(Pictures paired with source code)
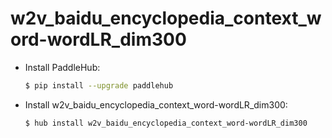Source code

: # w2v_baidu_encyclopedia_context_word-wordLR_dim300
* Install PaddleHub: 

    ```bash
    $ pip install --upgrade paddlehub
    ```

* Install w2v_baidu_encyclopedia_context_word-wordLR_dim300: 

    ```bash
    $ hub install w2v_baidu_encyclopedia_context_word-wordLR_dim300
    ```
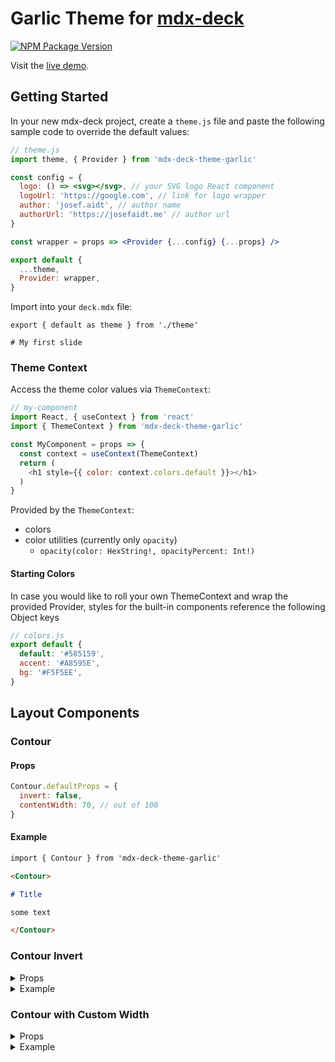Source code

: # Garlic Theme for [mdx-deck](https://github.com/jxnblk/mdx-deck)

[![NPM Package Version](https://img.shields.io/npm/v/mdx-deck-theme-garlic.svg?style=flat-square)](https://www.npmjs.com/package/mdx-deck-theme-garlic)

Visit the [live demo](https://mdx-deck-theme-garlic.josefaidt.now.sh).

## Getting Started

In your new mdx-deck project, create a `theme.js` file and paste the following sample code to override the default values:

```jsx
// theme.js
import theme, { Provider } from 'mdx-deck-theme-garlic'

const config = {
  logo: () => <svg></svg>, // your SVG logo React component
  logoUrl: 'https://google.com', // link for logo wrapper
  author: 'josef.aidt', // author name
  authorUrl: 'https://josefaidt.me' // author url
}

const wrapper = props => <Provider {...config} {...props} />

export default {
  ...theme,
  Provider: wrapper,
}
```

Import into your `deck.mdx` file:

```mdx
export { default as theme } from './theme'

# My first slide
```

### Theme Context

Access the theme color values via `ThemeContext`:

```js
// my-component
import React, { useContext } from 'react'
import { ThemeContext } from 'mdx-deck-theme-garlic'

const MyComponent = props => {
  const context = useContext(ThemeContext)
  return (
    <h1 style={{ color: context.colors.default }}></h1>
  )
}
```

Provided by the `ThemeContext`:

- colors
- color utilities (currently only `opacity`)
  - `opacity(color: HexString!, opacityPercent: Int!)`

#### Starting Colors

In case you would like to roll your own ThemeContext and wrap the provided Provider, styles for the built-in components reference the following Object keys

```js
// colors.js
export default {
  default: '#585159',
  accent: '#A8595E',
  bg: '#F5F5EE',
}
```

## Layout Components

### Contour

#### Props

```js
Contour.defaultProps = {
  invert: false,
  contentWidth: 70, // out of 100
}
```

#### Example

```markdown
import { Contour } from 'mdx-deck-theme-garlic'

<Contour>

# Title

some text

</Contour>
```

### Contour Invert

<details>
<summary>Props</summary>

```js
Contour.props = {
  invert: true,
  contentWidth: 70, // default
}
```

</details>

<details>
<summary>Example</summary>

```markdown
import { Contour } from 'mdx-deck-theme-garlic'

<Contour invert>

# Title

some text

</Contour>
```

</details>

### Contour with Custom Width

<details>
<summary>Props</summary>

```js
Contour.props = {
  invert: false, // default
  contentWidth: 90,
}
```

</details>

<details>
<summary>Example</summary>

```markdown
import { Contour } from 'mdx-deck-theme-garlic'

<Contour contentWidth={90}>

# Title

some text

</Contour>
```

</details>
==
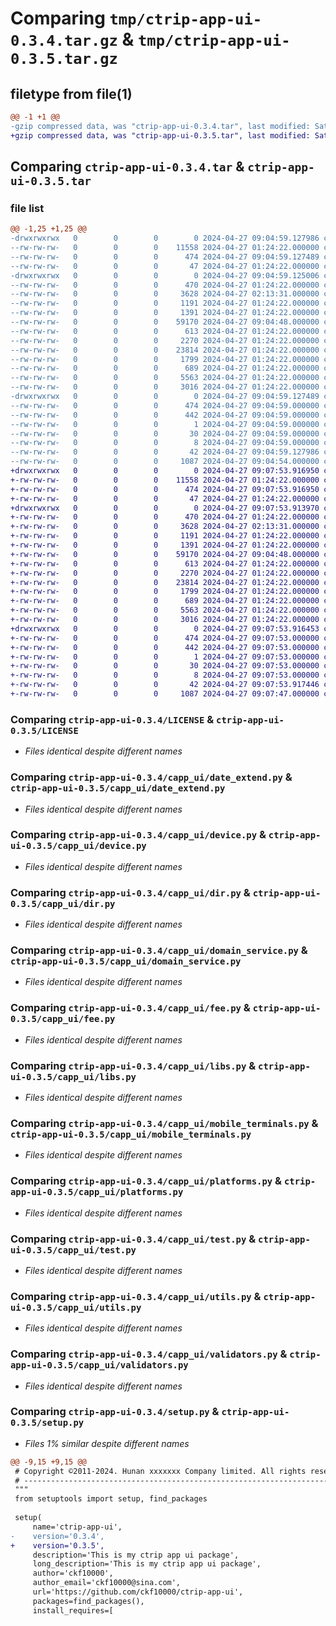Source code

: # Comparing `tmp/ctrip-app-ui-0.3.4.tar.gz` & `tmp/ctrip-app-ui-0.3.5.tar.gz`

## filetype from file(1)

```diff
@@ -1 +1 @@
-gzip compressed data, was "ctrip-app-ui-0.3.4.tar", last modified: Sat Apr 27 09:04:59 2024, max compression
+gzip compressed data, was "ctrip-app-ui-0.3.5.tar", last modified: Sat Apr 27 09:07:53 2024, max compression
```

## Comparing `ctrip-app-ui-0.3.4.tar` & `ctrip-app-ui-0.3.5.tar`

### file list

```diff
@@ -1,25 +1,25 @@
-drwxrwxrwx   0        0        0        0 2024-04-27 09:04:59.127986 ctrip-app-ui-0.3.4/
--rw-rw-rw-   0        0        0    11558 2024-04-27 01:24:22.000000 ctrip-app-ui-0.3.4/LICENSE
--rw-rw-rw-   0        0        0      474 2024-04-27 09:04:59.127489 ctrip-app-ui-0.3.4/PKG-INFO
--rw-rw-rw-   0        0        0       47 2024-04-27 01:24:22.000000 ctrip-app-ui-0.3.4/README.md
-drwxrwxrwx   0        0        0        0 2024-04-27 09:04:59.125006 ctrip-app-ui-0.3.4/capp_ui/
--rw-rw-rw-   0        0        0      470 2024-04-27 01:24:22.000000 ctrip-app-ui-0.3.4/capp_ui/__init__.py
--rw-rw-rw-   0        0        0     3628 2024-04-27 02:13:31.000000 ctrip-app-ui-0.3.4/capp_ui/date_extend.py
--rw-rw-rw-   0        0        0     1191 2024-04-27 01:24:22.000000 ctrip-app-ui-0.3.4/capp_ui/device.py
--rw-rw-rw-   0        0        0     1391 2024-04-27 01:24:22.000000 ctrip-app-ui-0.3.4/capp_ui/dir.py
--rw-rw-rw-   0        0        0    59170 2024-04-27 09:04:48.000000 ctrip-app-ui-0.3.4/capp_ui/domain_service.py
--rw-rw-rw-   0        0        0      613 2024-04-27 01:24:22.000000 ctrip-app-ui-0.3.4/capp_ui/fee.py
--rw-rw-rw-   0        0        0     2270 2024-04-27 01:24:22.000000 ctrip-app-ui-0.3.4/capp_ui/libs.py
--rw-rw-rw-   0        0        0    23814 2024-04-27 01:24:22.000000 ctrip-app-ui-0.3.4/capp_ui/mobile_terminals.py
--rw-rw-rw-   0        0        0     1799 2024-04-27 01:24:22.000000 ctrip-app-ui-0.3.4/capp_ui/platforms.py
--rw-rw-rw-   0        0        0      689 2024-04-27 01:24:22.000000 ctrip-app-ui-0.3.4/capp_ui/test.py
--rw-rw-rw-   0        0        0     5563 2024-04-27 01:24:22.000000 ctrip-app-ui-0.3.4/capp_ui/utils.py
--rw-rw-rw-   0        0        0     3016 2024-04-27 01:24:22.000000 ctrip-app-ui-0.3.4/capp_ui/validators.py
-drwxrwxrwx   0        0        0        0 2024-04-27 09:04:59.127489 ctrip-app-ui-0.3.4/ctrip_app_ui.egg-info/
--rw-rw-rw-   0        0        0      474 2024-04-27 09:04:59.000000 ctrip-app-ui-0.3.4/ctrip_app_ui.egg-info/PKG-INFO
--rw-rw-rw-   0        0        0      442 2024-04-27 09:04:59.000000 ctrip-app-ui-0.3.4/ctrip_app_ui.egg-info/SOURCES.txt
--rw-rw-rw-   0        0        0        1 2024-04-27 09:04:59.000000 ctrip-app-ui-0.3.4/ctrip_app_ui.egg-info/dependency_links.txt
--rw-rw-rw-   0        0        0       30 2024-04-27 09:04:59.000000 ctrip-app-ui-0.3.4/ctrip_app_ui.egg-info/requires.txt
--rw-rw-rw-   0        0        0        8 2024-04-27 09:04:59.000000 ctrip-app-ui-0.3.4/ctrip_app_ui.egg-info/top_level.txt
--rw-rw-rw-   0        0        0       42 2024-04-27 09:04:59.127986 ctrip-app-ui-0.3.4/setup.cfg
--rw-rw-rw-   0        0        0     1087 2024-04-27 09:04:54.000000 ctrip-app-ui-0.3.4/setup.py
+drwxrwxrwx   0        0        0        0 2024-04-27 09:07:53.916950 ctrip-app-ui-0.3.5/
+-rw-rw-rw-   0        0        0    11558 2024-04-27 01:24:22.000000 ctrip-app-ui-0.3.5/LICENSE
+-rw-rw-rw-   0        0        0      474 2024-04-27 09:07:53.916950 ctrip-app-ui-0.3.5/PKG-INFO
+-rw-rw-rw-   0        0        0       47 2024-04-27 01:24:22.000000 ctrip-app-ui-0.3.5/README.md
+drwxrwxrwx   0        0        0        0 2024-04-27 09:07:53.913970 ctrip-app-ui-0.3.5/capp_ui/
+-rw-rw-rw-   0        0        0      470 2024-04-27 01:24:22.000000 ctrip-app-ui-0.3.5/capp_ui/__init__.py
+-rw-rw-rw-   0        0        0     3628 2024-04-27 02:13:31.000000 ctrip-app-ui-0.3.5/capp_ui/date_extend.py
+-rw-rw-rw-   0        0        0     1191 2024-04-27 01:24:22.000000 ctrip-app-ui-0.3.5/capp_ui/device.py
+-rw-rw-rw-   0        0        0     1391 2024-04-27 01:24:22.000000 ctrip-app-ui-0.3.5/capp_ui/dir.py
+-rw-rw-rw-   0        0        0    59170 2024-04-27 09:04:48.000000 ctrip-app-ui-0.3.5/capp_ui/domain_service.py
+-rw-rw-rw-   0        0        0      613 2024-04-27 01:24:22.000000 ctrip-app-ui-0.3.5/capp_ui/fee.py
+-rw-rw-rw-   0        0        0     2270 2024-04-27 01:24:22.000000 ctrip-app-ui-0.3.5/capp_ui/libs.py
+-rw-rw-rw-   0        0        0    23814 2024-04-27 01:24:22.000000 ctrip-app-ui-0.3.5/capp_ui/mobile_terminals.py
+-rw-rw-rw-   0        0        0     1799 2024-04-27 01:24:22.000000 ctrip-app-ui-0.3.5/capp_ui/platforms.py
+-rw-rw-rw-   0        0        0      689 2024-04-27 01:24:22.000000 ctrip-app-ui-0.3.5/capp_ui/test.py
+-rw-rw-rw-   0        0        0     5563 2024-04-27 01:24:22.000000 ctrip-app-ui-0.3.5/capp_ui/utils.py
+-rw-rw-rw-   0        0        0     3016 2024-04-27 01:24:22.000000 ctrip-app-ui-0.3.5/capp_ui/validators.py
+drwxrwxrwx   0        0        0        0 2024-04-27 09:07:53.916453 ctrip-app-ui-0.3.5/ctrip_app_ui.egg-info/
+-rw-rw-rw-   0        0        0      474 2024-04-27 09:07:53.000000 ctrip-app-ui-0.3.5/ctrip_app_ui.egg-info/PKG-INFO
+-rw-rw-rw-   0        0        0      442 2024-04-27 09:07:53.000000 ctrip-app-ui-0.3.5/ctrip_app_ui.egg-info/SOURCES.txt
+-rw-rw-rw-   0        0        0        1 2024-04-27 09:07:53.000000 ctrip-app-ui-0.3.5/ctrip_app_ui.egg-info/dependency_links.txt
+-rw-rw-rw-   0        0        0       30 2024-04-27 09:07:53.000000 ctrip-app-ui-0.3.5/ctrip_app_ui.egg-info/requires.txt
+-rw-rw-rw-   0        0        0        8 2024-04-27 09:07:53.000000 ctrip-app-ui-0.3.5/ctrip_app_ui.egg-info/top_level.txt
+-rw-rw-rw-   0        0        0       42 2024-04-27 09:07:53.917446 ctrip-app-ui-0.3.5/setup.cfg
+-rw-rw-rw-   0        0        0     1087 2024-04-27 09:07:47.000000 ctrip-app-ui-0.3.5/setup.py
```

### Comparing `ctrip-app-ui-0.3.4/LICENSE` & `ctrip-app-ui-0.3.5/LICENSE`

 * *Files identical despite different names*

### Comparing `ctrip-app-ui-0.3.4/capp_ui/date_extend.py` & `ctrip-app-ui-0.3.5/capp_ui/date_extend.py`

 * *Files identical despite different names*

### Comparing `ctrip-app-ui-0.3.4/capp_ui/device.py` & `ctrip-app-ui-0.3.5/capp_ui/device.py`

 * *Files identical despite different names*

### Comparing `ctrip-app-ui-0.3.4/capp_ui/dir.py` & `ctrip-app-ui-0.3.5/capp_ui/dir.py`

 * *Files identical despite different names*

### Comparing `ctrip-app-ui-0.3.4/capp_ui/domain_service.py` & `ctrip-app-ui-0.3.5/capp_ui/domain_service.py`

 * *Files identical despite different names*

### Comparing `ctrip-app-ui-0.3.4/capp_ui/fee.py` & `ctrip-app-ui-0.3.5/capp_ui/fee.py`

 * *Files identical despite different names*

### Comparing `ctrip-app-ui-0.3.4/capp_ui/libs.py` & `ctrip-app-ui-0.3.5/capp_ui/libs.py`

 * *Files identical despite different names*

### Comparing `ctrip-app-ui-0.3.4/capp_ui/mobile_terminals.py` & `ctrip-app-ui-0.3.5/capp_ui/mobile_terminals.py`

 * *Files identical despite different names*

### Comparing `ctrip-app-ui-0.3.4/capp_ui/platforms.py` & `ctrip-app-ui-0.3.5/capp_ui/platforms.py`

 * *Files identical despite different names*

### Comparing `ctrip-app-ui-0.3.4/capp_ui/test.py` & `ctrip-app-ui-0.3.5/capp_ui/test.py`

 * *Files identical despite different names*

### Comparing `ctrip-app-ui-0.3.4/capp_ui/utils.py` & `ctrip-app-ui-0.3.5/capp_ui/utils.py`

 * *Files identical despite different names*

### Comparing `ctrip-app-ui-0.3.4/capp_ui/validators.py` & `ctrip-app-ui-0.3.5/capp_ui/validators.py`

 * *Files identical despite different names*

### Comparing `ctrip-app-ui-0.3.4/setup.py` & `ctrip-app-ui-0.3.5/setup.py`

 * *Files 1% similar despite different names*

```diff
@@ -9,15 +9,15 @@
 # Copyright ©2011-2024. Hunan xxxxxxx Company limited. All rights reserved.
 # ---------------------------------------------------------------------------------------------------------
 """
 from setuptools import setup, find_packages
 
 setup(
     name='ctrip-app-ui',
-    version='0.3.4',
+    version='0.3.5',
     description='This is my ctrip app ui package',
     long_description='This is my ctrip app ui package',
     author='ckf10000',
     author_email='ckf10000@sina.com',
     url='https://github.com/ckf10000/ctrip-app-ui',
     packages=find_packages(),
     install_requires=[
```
---
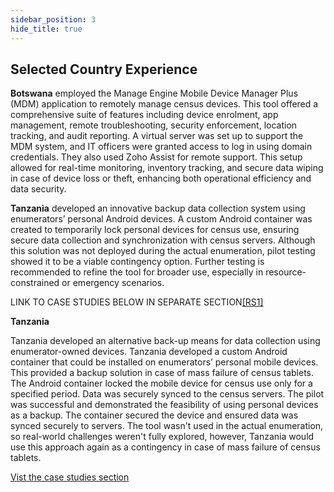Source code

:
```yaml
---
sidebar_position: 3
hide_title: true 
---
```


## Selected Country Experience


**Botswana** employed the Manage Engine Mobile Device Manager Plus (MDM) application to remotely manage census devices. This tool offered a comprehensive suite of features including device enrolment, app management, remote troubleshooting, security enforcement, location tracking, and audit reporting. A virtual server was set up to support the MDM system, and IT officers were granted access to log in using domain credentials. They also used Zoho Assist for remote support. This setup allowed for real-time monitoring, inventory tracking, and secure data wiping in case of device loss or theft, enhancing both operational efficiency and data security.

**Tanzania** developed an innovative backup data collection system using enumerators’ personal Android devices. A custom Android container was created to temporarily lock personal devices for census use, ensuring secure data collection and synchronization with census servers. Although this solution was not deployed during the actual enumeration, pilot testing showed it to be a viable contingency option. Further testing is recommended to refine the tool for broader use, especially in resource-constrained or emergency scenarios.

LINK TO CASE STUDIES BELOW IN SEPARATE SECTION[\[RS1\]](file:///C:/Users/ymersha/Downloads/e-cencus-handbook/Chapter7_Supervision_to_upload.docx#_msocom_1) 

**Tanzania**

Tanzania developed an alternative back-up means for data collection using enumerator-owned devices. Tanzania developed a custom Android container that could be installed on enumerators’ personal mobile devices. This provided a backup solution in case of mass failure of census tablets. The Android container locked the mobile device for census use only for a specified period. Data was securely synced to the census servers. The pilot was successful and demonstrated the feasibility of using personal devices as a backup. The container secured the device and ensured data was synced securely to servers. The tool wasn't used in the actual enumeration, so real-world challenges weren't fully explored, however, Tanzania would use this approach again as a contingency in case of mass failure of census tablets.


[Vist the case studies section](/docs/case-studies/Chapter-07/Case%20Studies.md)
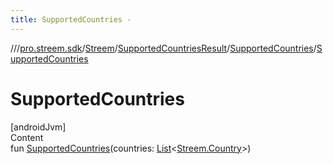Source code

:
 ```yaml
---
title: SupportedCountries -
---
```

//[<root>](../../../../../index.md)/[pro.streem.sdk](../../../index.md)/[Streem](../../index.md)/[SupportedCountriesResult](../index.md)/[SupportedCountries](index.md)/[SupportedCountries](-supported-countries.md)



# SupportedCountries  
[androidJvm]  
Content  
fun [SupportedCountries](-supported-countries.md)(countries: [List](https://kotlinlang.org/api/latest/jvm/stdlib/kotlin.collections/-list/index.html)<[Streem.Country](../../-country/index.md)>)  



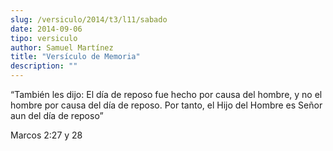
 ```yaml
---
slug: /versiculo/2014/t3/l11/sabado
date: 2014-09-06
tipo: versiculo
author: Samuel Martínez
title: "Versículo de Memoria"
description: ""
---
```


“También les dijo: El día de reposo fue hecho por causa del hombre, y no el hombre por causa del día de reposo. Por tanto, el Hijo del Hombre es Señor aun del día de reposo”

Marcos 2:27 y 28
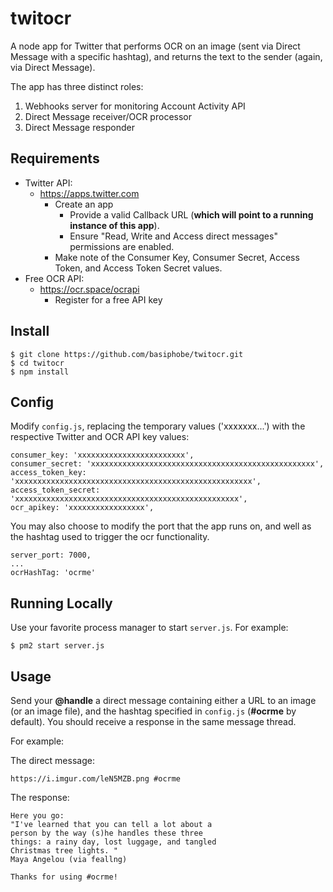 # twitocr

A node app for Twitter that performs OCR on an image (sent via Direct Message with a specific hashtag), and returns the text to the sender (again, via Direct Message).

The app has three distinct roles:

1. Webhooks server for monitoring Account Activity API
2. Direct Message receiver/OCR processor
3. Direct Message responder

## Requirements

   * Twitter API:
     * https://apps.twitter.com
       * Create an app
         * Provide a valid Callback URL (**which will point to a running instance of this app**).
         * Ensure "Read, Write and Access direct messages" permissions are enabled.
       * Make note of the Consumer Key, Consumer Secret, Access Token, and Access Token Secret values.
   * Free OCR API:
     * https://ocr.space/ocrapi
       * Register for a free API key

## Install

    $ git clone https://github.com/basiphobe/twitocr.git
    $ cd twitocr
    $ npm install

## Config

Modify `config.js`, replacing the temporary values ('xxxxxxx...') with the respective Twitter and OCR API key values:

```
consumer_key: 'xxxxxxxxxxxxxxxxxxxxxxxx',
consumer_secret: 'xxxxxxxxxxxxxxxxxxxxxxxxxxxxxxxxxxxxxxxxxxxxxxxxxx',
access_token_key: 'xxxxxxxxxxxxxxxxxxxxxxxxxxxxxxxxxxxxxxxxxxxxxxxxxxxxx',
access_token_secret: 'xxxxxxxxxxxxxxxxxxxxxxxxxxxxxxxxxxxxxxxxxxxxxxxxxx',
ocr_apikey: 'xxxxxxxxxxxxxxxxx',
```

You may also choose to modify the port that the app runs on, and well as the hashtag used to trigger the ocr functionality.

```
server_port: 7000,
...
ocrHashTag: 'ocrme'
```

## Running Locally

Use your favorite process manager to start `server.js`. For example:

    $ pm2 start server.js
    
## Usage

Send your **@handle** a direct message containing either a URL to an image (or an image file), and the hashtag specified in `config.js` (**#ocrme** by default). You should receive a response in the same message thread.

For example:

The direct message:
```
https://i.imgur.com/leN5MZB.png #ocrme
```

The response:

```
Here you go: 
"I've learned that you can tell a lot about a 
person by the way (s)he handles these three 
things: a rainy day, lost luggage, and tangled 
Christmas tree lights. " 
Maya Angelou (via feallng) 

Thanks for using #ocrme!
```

*DESCRIPTION OF THE TASK*:
Report all lines in the records that include the string "Country".

*REPLY*:
## Selected Country Experience
fun [SupportedCountries](-supported-countries.md)(countries: [List](https://kotlinlang.org/api/latest/jvm/stdlib/kotlin.collections/-list/index.html)<[Streem.Country](../../-country/index.md)>)  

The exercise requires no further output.